Locate every line in the records below that contains the word "cdots", and copy each one.

*** RECORDS TO USE ***

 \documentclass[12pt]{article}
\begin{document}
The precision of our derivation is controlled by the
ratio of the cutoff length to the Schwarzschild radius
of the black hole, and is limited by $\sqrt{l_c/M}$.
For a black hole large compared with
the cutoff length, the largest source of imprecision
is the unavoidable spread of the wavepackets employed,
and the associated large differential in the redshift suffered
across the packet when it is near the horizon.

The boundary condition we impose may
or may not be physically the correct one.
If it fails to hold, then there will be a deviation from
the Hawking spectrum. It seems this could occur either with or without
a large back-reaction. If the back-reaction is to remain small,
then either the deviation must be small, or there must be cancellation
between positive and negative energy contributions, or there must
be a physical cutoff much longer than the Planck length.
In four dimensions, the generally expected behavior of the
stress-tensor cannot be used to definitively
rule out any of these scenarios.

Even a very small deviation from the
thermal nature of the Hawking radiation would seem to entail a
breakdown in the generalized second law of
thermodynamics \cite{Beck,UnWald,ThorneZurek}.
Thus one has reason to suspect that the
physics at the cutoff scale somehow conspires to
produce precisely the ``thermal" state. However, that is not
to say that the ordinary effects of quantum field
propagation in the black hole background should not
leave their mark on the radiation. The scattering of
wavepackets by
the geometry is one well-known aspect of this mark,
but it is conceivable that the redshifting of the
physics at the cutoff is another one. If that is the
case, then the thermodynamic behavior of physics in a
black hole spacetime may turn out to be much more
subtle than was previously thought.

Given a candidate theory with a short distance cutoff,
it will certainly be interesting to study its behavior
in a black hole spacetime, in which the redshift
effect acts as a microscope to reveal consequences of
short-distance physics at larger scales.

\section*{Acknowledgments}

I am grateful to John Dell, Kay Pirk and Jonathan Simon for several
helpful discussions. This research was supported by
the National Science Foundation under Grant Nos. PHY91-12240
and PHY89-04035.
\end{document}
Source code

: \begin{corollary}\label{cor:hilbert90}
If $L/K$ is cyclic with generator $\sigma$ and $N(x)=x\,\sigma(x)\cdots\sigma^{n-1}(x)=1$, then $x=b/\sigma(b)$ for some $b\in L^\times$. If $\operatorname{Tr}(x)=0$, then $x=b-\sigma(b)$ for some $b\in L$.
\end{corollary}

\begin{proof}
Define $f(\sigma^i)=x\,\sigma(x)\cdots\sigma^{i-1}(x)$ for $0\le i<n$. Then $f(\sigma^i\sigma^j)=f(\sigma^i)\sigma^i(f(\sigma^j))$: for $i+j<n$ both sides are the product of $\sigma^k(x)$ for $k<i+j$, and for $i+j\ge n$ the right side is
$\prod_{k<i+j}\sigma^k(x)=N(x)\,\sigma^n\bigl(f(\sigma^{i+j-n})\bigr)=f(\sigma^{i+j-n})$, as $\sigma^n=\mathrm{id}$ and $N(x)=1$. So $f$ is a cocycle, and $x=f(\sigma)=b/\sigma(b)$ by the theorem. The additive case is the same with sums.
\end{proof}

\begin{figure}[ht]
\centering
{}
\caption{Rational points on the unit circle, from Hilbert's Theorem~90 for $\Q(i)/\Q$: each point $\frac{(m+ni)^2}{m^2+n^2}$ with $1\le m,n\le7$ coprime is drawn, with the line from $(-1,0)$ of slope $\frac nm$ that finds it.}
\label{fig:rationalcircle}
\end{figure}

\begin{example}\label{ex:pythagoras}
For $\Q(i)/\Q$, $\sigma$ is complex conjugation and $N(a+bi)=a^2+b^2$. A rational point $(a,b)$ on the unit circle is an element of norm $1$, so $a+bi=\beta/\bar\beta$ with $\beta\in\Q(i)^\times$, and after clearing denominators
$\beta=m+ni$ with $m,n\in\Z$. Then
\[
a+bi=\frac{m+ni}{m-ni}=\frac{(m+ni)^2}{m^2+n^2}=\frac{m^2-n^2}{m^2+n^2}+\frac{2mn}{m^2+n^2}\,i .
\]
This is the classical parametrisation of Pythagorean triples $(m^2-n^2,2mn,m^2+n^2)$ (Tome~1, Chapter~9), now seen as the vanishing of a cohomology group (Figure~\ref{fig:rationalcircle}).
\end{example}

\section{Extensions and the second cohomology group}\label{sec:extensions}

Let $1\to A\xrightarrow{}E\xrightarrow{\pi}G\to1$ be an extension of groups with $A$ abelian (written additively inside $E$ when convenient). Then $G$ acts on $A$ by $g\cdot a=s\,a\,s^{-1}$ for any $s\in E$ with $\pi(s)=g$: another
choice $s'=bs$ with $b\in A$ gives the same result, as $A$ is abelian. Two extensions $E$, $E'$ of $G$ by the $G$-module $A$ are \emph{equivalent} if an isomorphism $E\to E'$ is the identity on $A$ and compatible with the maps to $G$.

***

# COMPLETED EXERCISE
If $L/K$ is cyclic with generator $\sigma$ and $N(x)=x\,\sigma(x)\cdots\sigma^{n-1}(x)=1$, then $x=b/\sigma(b)$ for some $b\in L^\times$. If $\operatorname{Tr}(x)=0$, then $x=b-\sigma(b)$ for some $b\in L$.
Define $f(\sigma^i)=x\,\sigma(x)\cdots\sigma^{i-1}(x)$ for $0\le i<n$. Then $f(\sigma^i\sigma^j)=f(\sigma^i)\sigma^i(f(\sigma^j))$: for $i+j<n$ both sides are the product of $\sigma^k(x)$ for $k<i+j$, and for $i+j\ge n$ the right side is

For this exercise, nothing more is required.